Vom Störfaktor zum Tutor für Spielregeln
Gerade bei geselligen Brettspielabenden wird das Smartphone aber auch schnell einmal zum digitalen Störenfried, doch das muss nicht so sein! In den letzten Jahren setzen immer mehr Verlage auf die Vorteile der Kombination von analoger und digitaler Spielewelt. Entscheidend ist dabei vor allem die Frage welchen Mehrwert der Einsatz einer App für uns Spieler bringt. Bereits beim Spieleinstieg kann eine App prima in Form von Erklärvideos oder gar einer Tutorial-Runde unterstützen.

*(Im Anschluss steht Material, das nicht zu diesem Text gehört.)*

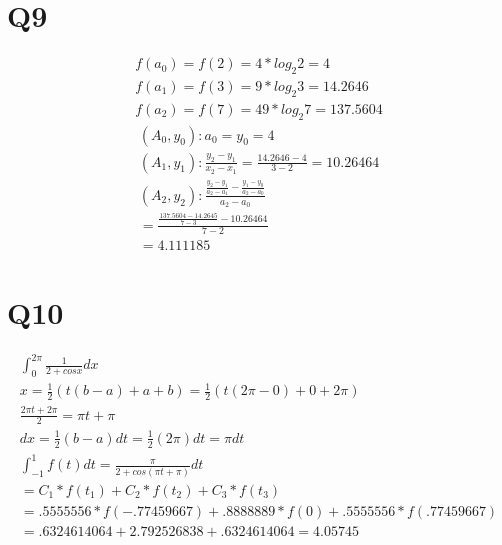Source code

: \documentclass[11pt]{article} %
\begin{document}
\section{Q9}
\begin{equation}
\begin{split}
f(a_0) = f(2) = 4*log_2 2 = 4\\
f(a_1) = f(3) = 9*log_2 3 = 14.2646\\
f(a_2)= f(7) = 49*log_2 7 = 137.5604
\end{split}
\end{equation}
\begin{equation}
\begin{split}
(A_0,y_0) : a_0 = y_0 = 4 \\
(A_1,y_1) : \frac{y_2-y_1}{x_2-x_1} = \frac{14.2646-4}{3-2} = 10.26464 \\
(A_2,y_2): \frac{\frac{y_2-y_1}{a_2-a_1} - \frac{y_1-y_0}{a_2-a_0}}{a_2-a_0} \\
= \frac{\frac{137.5604-14.2645}{7-3} - 10.26464}{7-2} \\
= 4.111185
\end{split}
\end{equation}
\section{Q10}
\begin{equation}
\begin{split}
\int_{0}^{2\pi}\frac{1}{2+cos x}dx\\
x =\frac{1}{2}(t(b-a)+a+b) = \frac{1}{2}(t(2\pi-0)+0+2\pi)\\
\frac{2\pi t+2\pi}{2} = \pi t + \pi \\
dx = \frac{1}{2}(b-a)dt = \frac{1}{2}(2\pi)dt = \pi dt \\
\int_{-1}^{1}f(t)dt = \frac{\pi}{2+cos(\pi t+\pi)}dt \\
= C_1*f(t_1) + C_2*f(t_2)+C_3*f(t_3) \\ = 
.5555556*f(-.77459667) + .8888889*f(0) + .5555556*f(.77459667)\\
= .6324614064 + 2.792526838 + .6324614064 = 4.05745
\end{split}
\end{equation}
\end{document}
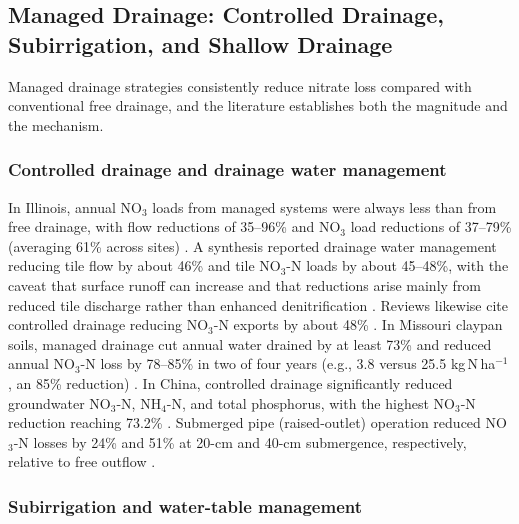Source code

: \documentclass[11pt]{article}
\begin{document}
\subsection{Managed Drainage: Controlled Drainage, Subirrigation, and Shallow Drainage}

Managed drainage strategies consistently reduce nitrate loss compared with conventional free drainage, and the literature establishes both the magnitude and the mechanism.

\subsubsection{Controlled drainage and drainage water management}

In Illinois, annual NO$_3$ loads from managed systems were always less than from free drainage, with flow reductions of 35--96\% and NO$_3$ load reductions of 37--79\% (averaging 61\% across sites) \parencite{Cooke2012}. A synthesis reported drainage water management reducing tile flow by about 46\% and tile NO$_3$-N loads by about 45--48\%, with the caveat that surface runoff can increase and that reductions arise mainly from reduced tile discharge rather than enhanced denitrification \parencite{Ross2016}. Reviews likewise cite controlled drainage reducing NO$_3$-N exports by about 48\% \parencite{Ward2018}. In Missouri claypan soils, managed drainage cut annual water drained by at least 73\% and reduced annual NO$_3$-N loss by 78--85\% in two of four years (e.g., 3.8 versus 25.5 kg\,N\,ha$^{-1}$, an 85\% reduction) \parencite{Nash2015d}. In China, controlled drainage significantly reduced groundwater NO$_3$-N, NH$_4$-N, and total phosphorus, with the highest NO$_3$-N reduction reaching 73.2\% \parencite{Cui2016}. Submerged pipe (raised-outlet) operation reduced NO$_3$-N losses by 24\% and 51\% at 20-cm and 40-cm submergence, respectively, relative to free outflow \parencite{Tao2021}.

\subsubsection{Subirrigation and water-table management}
\end{document}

So wie es auch bei Computerspielen üblich ist. Sind wir uns ehrlich, wer nutzt die eigene Zeit nicht lieber für das Spielen selbst, anstatt lange Spielanleitungen zu studieren?
So hat sich zum Beispiel das finnische Start-Up Playmore Games Inc mit seiner App „Dized“ genau darauf spezialisiert: Klassische Brettspiele mit digitalen Tutorials und Regelerklärungen den Spielern rasch und unkompliziert näher zu bringen. Dabei setzen die Finnen auch auf die Zusammenarbeit mit etablierten Verlagen wie etwa CMON, Blue Orange, Iello, Hans im Glück, Stonemaier Games uvm.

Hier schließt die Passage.